WHAT TO WORK ON: Collect all lines from the records below that include the word "Choose".
————
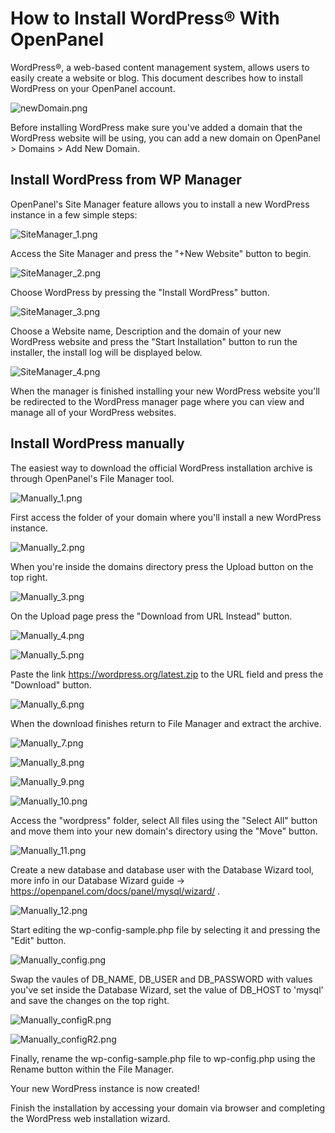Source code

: # How to Install WordPress® With OpenPanel

WordPress®, a web-based content management system, allows users to easily create a website or blog. This document describes how to install WordPress on your OpenPanel account.

![newDomain.png](/img/panel/v2/wpgDomain.png)

Before installing WordPress make sure you've added a domain that the WordPress website will be using, you can add a new domain on OpenPanel > Domains > Add New Domain.

## Install WordPress from WP Manager

OpenPanel's Site Manager feature allows you to install a new WordPress instance in a few simple steps:

![SiteManager_1.png](/img/panel/v2/wpgSitemanager1.png)

Access the Site Manager and press the "+New Website" button to begin.

![SiteManager_2.png](/img/panel/v2/wpgSitemanager2.png)

Choose WordPress by pressing the "Install WordPress" button.

![SiteManager_3.png](/img/panel/v2/wpgSitemanager3.png)

Choose a Website name, Description and the domain of your new WordPress website and press the "Start Installation" button to run the installer, the install log will be displayed below.

![SiteManager_4.png](/img/panel/v2/wpgSitemanager4.png)

When the manager is finished installing your new WordPress website you'll be redirected to the WordPress manager page where you can view and manage all of your WordPress websites.

## Install WordPress manually

The easiest way to download the official WordPress installation archive is through OpenPanel's File Manager tool.

![Manually_1.png](/img/panel/v2/wpgManual1.png)

First access the folder of your domain where you'll install a new WordPress instance.

![Manually_2.png](/img/panel/v2/wpgManual2.png)

When you're inside the domains directory press the Upload button on the top right.

![Manually_3.png](/img/panel/v2/wpgManual3.png)

On the Upload page press the "Download from URL Instead" button.

![Manually_4.png](/img/panel/v2/wpgManual4.png)

![Manually_5.png](/img/panel/v2/wpgManual5.png)

Paste the link https://wordpress.org/latest.zip to the URL field and press the "Download" button.

![Manually_6.png](/img/panel/v2/wpgManual6.png)

When the download finishes return to File Manager and extract the archive.

![Manually_7.png](/img/panel/v2/wpgManual7.png)

![Manually_8.png](/img/panel/v2/wpgManual8.png)

![Manually_9.png](/img/panel/v2/wpgManual9.png)

![Manually_10.png](/img/panel/v2/wpgManual10.png)

Access the "wordpress" folder, select All files using the "Select All" button and move them into your new domain's directory using the "Move" button.

![Manually_11.png](/img/panel/v2/wpgManual11.png)

Create a new database and database user with the Database Wizard tool, more info in our Database Wizard guide -> https://openpanel.com/docs/panel/mysql/wizard/ .

![Manually_12.png](/img/panel/v2/wpgManual12.png)

Start editing the wp-config-sample.php file by selecting it and pressing the "Edit" button.

![Manually_config.png](/img/panel/v2/wpgManualFinal.png)

Swap the vaules of DB_NAME, DB_USER and DB_PASSWORD with values you've set inside the Database Wizard, set the value of DB_HOST to 'mysql' and save the changes on the top right.

![Manually_configR.png](/img/panel/v2/wpgManualRename.png)

![Manually_configR2.png](/img/panel/v2/wpgManualRename2.png)

Finally, rename the wp-config-sample.php file to wp-config.php using the Rename button within the File Manager.

Your new WordPress instance is now created!

Finish the installation by accessing your domain via browser and completing the WordPress web installation wizard.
————
EXERCISE SOLUTION:
Choose WordPress by pressing the "Install WordPress" button.
Choose a Website name, Description and the domain of your new WordPress website and press the "Start Installation" button to run the installer, the install log will be displayed below.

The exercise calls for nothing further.